Instructions to follow: Output all entries precisely and leave out the pictures.

Records to use:
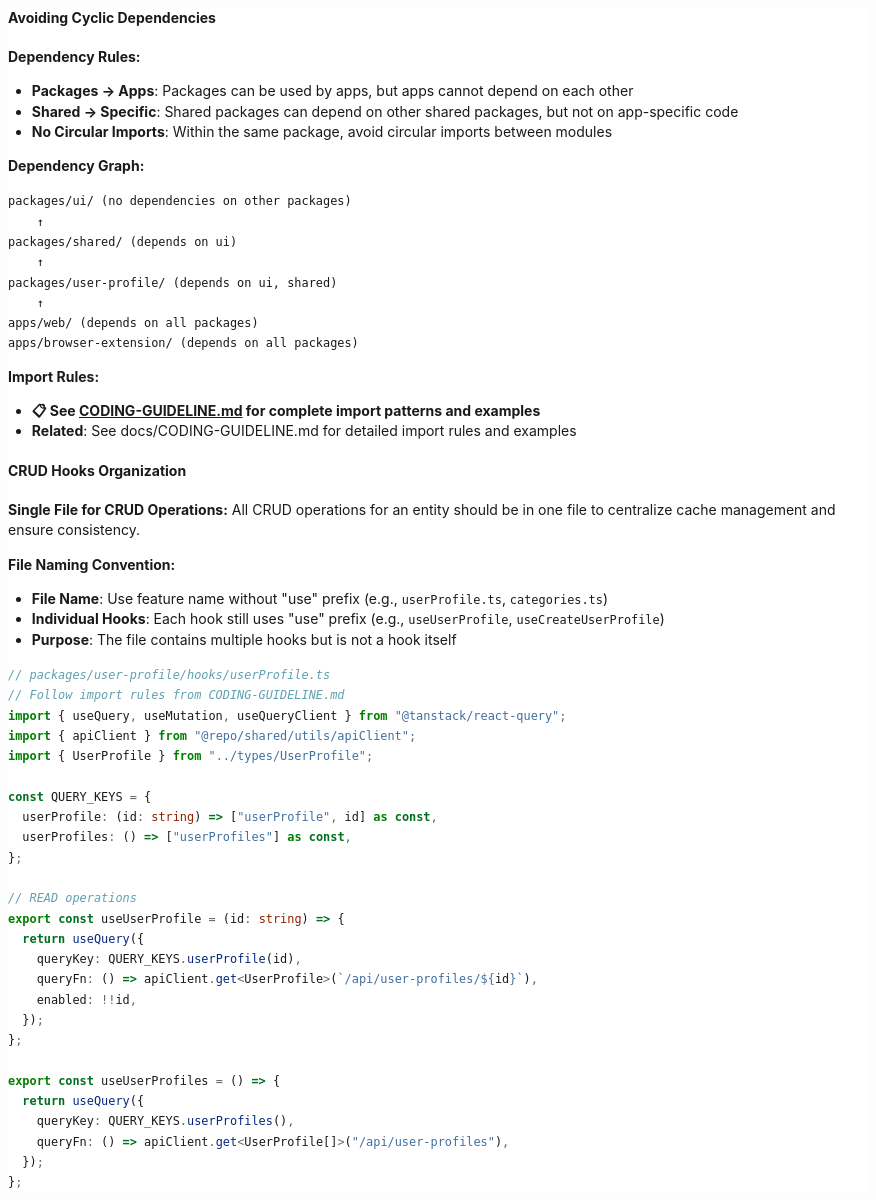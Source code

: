 #### Avoiding Cyclic Dependencies

**Dependency Rules:**

- **Packages → Apps**: Packages can be used by apps, but apps cannot depend on each other
- **Shared → Specific**: Shared packages can depend on other shared packages, but not on app-specific code
- **No Circular Imports**: Within the same package, avoid circular imports between modules

**Dependency Graph:**

```
packages/ui/ (no dependencies on other packages)
    ↑
packages/shared/ (depends on ui)
    ↑
packages/user-profile/ (depends on ui, shared)
    ↑
apps/web/ (depends on all packages)
apps/browser-extension/ (depends on all packages)
```

**Import Rules:**

- **📋 See [CODING-GUIDELINE.md](./CODING-GUIDELINE.md#import-rules) for complete import patterns and examples**
- **Related**: See docs/CODING-GUIDELINE.md for detailed import rules and examples

#### CRUD Hooks Organization

**Single File for CRUD Operations:**
All CRUD operations for an entity should be in one file to centralize cache management and ensure consistency.

**File Naming Convention:**

- **File Name**: Use feature name without "use" prefix (e.g., `userProfile.ts`, `categories.ts`)
- **Individual Hooks**: Each hook still uses "use" prefix (e.g., `useUserProfile`, `useCreateUserProfile`)
- **Purpose**: The file contains multiple hooks but is not a hook itself

```typescript
// packages/user-profile/hooks/userProfile.ts
// Follow import rules from CODING-GUIDELINE.md
import { useQuery, useMutation, useQueryClient } from "@tanstack/react-query";
import { apiClient } from "@repo/shared/utils/apiClient";
import { UserProfile } from "../types/UserProfile";

const QUERY_KEYS = {
  userProfile: (id: string) => ["userProfile", id] as const,
  userProfiles: () => ["userProfiles"] as const,
};

// READ operations
export const useUserProfile = (id: string) => {
  return useQuery({
    queryKey: QUERY_KEYS.userProfile(id),
    queryFn: () => apiClient.get<UserProfile>(`/api/user-profiles/${id}`),
    enabled: !!id,
  });
};

export const useUserProfiles = () => {
  return useQuery({
    queryKey: QUERY_KEYS.userProfiles(),
    queryFn: () => apiClient.get<UserProfile[]>("/api/user-profiles"),
  });
};
```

Written solution:
Source code

: #### Avoiding Cyclic Dependencies

**Dependency Rules:**

- **Packages → Apps**: Packages can be used by apps, but apps cannot depend on each other
- **Shared → Specific**: Shared packages can depend on other shared packages, but not on app-specific code
- **No Circular Imports**: Within the same package, avoid circular imports between modules

**Dependency Graph:**

```
packages/ui/ (no dependencies on other packages)
    ↑
packages/shared/ (depends on ui)
    ↑
packages/user-profile/ (depends on ui, shared)
    ↑
apps/web/ (depends on all packages)
apps/browser-extension/ (depends on all packages)
```

**Import Rules:**

- **📋 See [CODING-GUIDELINE.md](./CODING-GUIDELINE.md#import-rules) for complete import patterns and examples**
- **Related**: See docs/CODING-GUIDELINE.md for detailed import rules and examples

#### CRUD Hooks Organization

**Single File for CRUD Operations:**
All CRUD operations for an entity should be in one file to centralize cache management and ensure consistency.

**File Naming Convention:**

- **File Name**: Use feature name without "use" prefix (e.g., `userProfile.ts`, `categories.ts`)
- **Individual Hooks**: Each hook still uses "use" prefix (e.g., `useUserProfile`, `useCreateUserProfile`)
- **Purpose**: The file contains multiple hooks but is not a hook itself

```typescript
// packages/user-profile/hooks/userProfile.ts
// Follow import rules from CODING-GUIDELINE.md
import { useQuery, useMutation, useQueryClient } from "@tanstack/react-query";
import { apiClient } from "@repo/shared/utils/apiClient";
import { UserProfile } from "../types/UserProfile";

const QUERY_KEYS = {
  userProfile: (id: string) => ["userProfile", id] as const,
  userProfiles: () => ["userProfiles"] as const,
};

// READ operations
export const useUserProfile = (id: string) => {
  return useQuery({
    queryKey: QUERY_KEYS.userProfile(id),
    queryFn: () => apiClient.get<UserProfile>(`/api/user-profiles/${id}`),
    enabled: !!id,
  });
};

export const useUserProfiles = () => {
  return useQuery({
    queryKey: QUERY_KEYS.userProfiles(),
    queryFn: () => apiClient.get<UserProfile[]>("/api/user-profiles"),
  });
};
```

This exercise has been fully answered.